Exercise goal: The listing below holds a line with "macOS 11.1 Big" and a later line with "workflows (10:64)". Write out those two lines and every line between them, exactly, and nothing else.

Data for processing:
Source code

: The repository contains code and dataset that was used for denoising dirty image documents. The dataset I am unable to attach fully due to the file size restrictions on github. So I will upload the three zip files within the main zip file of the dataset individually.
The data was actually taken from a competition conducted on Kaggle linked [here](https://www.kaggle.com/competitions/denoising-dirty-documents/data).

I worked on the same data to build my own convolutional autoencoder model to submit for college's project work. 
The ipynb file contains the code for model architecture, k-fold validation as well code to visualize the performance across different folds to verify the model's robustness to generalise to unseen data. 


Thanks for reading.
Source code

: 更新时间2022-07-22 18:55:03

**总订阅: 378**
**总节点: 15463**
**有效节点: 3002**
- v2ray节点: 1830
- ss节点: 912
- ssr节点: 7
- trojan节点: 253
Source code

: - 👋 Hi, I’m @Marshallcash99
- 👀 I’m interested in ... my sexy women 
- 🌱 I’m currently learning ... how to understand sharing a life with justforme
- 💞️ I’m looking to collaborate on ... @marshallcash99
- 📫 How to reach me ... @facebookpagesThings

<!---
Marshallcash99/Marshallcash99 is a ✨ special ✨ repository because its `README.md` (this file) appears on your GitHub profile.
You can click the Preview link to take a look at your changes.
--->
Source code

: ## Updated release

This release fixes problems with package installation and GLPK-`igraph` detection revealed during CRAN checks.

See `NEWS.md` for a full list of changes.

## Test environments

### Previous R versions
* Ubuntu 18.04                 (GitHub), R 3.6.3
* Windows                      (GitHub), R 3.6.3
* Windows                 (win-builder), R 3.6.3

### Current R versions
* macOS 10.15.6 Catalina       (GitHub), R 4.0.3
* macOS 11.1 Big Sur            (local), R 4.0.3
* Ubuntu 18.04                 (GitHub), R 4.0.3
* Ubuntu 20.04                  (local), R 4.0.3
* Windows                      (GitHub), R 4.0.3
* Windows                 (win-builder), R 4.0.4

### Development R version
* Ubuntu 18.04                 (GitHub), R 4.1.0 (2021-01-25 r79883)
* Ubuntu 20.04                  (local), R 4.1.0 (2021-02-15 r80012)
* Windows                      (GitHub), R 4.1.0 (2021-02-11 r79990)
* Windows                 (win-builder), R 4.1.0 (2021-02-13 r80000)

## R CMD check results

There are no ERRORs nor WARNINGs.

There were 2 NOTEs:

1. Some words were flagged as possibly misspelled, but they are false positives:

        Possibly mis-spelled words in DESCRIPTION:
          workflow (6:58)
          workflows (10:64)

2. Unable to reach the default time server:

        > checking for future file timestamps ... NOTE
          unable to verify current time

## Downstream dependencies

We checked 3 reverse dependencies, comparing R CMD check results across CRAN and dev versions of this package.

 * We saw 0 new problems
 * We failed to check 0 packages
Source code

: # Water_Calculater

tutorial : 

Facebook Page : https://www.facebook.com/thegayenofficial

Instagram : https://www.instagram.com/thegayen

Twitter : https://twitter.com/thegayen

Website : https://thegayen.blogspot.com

Problem solution:
* macOS 11.1 Big Sur            (local), R 4.0.3
* Ubuntu 18.04                 (GitHub), R 4.0.3
* Ubuntu 20.04                  (local), R 4.0.3
* Windows                      (GitHub), R 4.0.3
* Windows                 (win-builder), R 4.0.4

### Development R version
* Ubuntu 18.04                 (GitHub), R 4.1.0 (2021-01-25 r79883)
* Ubuntu 20.04                  (local), R 4.1.0 (2021-02-15 r80012)
* Windows                      (GitHub), R 4.1.0 (2021-02-11 r79990)
* Windows                 (win-builder), R 4.1.0 (2021-02-13 r80000)

## R CMD check results

There are no ERRORs nor WARNINGs.

There were 2 NOTEs:

1. Some words were flagged as possibly misspelled, but they are false positives:

        Possibly mis-spelled words in DESCRIPTION:
          workflow (6:58)
          workflows (10:64)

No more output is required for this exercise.